Editorial – December 2024

Jordan Peterson’s much awaited fourth book, We Who Wrestle With God, was quite a disappointment. His robust and courageous opposition to the madness of wokeism over the past decade has been an inspiration for many, and probably single-handedly he has done much to slow its spread in the English speaking world. But being a gifted defender of common-sense, a brilliant lecturer in psychology, and one of the world’s best known public intellectual does not make one a biblical exegete. I think that even the great Jordan Peterson has fallen into a trap which has become all too common since the advent of the web: laptop expertise. Peterson is an extremely accomplished academic in his field but he is not by any stretch of the imagination an expert in the very complicated science of scriptural exegesis.

This got me thinking about a bit of a paradox: we need to entrust ourselves to the guidance in all kinds of areas, and yet you already need to have a certain expertise to recognise a non-expert. In the area of academic publishing, experts in the field carry out expert reviews of their peers’ work. As established experts they have the competence to pass judgement on whether a work is, or is not as the case may be, well researched and worthy of attention.

And of course virtually nothing on line is peer-reviewed in this way. Last year a 1993 The New Yorker cartoon was sold at auction for $175,000, setting a record for the highest price ever paid for a comic. By then it had come one of the most popular ever cartoons and online memes. The cartoon shows a large dog sitting on a chair at a desk, with a paw on the keyboard of the computer, speaking to a smaller dog sitting on the floor beside him. The caption reads: “On the Internet, nobody knows you’re a dog.” This meme clearly resonated with many as it addressed one of the most salient – and negative – features of the web: anybody can set themselves up as whatever they like online. We have entered the age of the pundit.

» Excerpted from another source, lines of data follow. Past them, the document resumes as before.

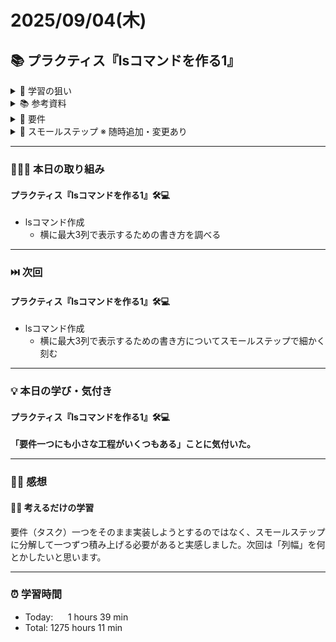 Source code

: # 2025/09/04(木)
## 📚 プラクティス『lsコマンドを作る1』

<details><summary>🎯 学習の狙い</summary>

- 標準出力について学ぶ
- 標準ライブラリの使い方を学ぶ
- Enumeratorには、each以外に便利なメソッドがあることを学ぶ
- RailsじゃないRubyプログラミングを学ぶ
- メソッド分割を学ぶ
- わかりやすい変数名メソッド名を学ぶ
- 大きな問題を分割する力を学ぶ
</details>

<details><summary>📚 参考資料</summary>

<details><summary>参考</summary>

  - [x] [lsコマンドを作る](https://bootcamp.fjord.jp/pages/380)
</details>
 

<details><summary>学習の狙い</summary>

  - [x] [【lsコマンド】大きな問題を小さく分解してから取り組む](https://bootcamp.fjord.jp/pages/279)
</details>

<details><summary>ヒント</summary>

  - [x] [lsコマンドの使い方と覚えたい15のオプション【Linuxコマンド集】](https://eng-entrance.com/linux_command_ls)
  - [x] [library optparse (Ruby 2.6.0)](https://docs.ruby-lang.org/ja/latest/library/optparse.html)
  - [x] [コマンドライン引数によるオプションに対応する (optparse) | まくまくRubyノート](https://maku77.github.io/ruby/io/optparse.html)
  - [x] [コマンドライン引数・オプションの処理](https://bootcamp.fjord.jp/pages/251)
  - [x] [binding.irb](https://docs.ruby-lang.org/ja/latest/method/Kernel/m/binding.html)
  - [x] [Fileクラス](https://docs.ruby-lang.org/ja/latest/class/File.html)
  - [x] [lsコマンドで表示されるファイルのモード(drwxr-xr-x) 〜RubyのFile::Stat#modeとは〜](https://zenn.dev/universato/articles/20201202-z-mode)
</details>

<details><summary>良いプログラムを書くための方法</summary>

  - [x] [プログラミング初心者は変数名やメソッド名を略さない方がいいよ、という話 - give IT a try](https://blog.jnito.com/entry/2020/10/20/092724)
  - [x] [\[RubyTips\] ハッシュテーブルによる分岐数削減](https://docs.komagata.org/5691)
  - [x] [プログラムを書くときの考え方](https://bootcamp.fjord.jp/pages/147)
  - [x] [rubyでコマンドを作る](https://bootcamp.fjord.jp/pages/250)
  - [x] [RubyTips - komagataのブログ](https://docs.komagata.org/tags/rubytips/)
  - [x] [Rubyスクリプトにもmainメソッドを定義するといいかも、という話 - Qiita](https://qiita.com/jnchito/items/4b4cae54170cc2f4377e)
  - [x] [初心者がRailsプロジェクトへの初PRする前に見るチェックリスト - komagataのブログ](https://docs.komagata.org/5676)
  - [x] [プログラミングでよく使う英単語のまとめ【随時更新】 - Qiita](https://qiita.com/Ted-HM/items/7dde25dcffae4cdc7923)
  - [x] [代表的なデータ構造](https://bootcamp.fjord.jp/pages/148)
  - [x] [配列の二人三脚を避ける](https://bootcamp.fjord.jp/pages/388)
  - [x] [参考：lsコマンドの列幅が人によって異なるのはなぜ？ | FBC
](https://bootcamp.fjord.jp/questions/707)
</details>

 <details><summary>終了条件の確認</summary>

- [x] [終了条件 - lsコマンドを作る](https://bootcamp.fjord.jp/pages/ls-command#requirements)
</details>
</details>

<details><summary>📌 要件</summary>

- [ ] オプション（`-a`や`-r`など）を付けず、且つ引数（フォルダのパス）も指定せずに実行する
- [ ] そのまま実行すると、今いるフォルダ（カレントディレクトリ）の中身を表示する
- [ ] `gem`は使わずに Ruby の標準ライブラリだけで作ること
- [ ] 完成したコードは GitHub の Pull Request として提出すること
- [ ] `rubocop-fjord`でデバッグを実行し、全てパスさせること
- [ ] 2つ以上のメソッドを自分で定義すること
- [ ] 表示は横に最大3列になるようにレイアウトすること
  - 3, 6, 9, 12のように3の倍数の件数だけでなく、最後の列に空欄ができるケースの結果も載せる
  - 「3列から5列に仕様変更してください」または「3列から100列に変えてください」とあとから言われても必要最小限の変更で対応できるようなロジックにしておくこと

</details>

<details><summary>🐾 スモールステップ ※ 随時追加・変更あり</summary>

- [x] ディレクトリやファイルの一覧を取得
- [x] ディレクトリやファイルをアルファベット順で出力
- [x] `.`から始まる隠しファイルを表示させない
- [ ] 横に最大3列で表示する（ただし、後で列数を変更できるよう柔軟にする）
  - [ ] 列幅をなんとかする
- [ ] 件数が列数で割り切れない場合も対応（最後の行に空欄が出るケース）
- [ ] コードの書き方をスッキリさせる（リファクタリング）
</details>


---


### 🧑🏻‍💻 本日の取り組み
#### プラクティス『lsコマンドを作る1』🛠️💻
- lsコマンド作成
  - 横に最大3列で表示するための書き方を調べる


---


### ⏭️ 次回
#### プラクティス『lsコマンドを作る1』🛠️💻
- lsコマンド作成
  - 横に最大3列で表示するための書き方についてスモールステップで細かく刻む


---


### 💡 本日の学び・気付き
#### プラクティス『lsコマンドを作る1』🛠️💻
**「要件一つにも小さな工程がいくつもある」ことに気付いた。**


---


### ✍🏻 感想
#### 🤔💭 考えるだけの学習
要件（タスク）一つをそのまま実装しようとするのではなく、スモールステップに分解して一つずつ積み上げる必要があると実感しました。次回は「列幅」を何とかしたいと思います。


---


### ⏰ 学習時間
- Today:&nbsp;&nbsp;&nbsp;&nbsp;&nbsp; 1 hours 39 min
- Total: 1275 hours 11 min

It must be a bit depressing for those who have spent many years learning a trade: scriptural exegesis, epidemiology, mechanics or whatever it may be, to be confronted with those who consider themselves competent in the subject on the basis of some online research. That is not to say that one can be respectably self-taught in some subjects, and yet it is virtually impossible to rival the knowledge and the expertise of a professional who has studied and worked for years in the area. We saw it with COVID: during the lockdowns with all that time on their hands, too many people became overnight experts in the most arcane aspects of epidemiology. In this case the problem of online punditry seems to have been exacerbated by the apparent failure of many of those that society relied on to have the right answers: the experts. Both their predictions and their proposed solutions seem (to a non-expert like myself) to have often been grossly mistaken. I suppose experts in epidemiology and community health are obliged now to do their own stock-taking.

In my mechanic’s workshop there’s a sign on the wall saying that a consultation about an engine costs €50, and €100 if you already know the answer from YouTube. I always keep my mouth firmly shut when I’m dropping in with an engine problem to be sorted out.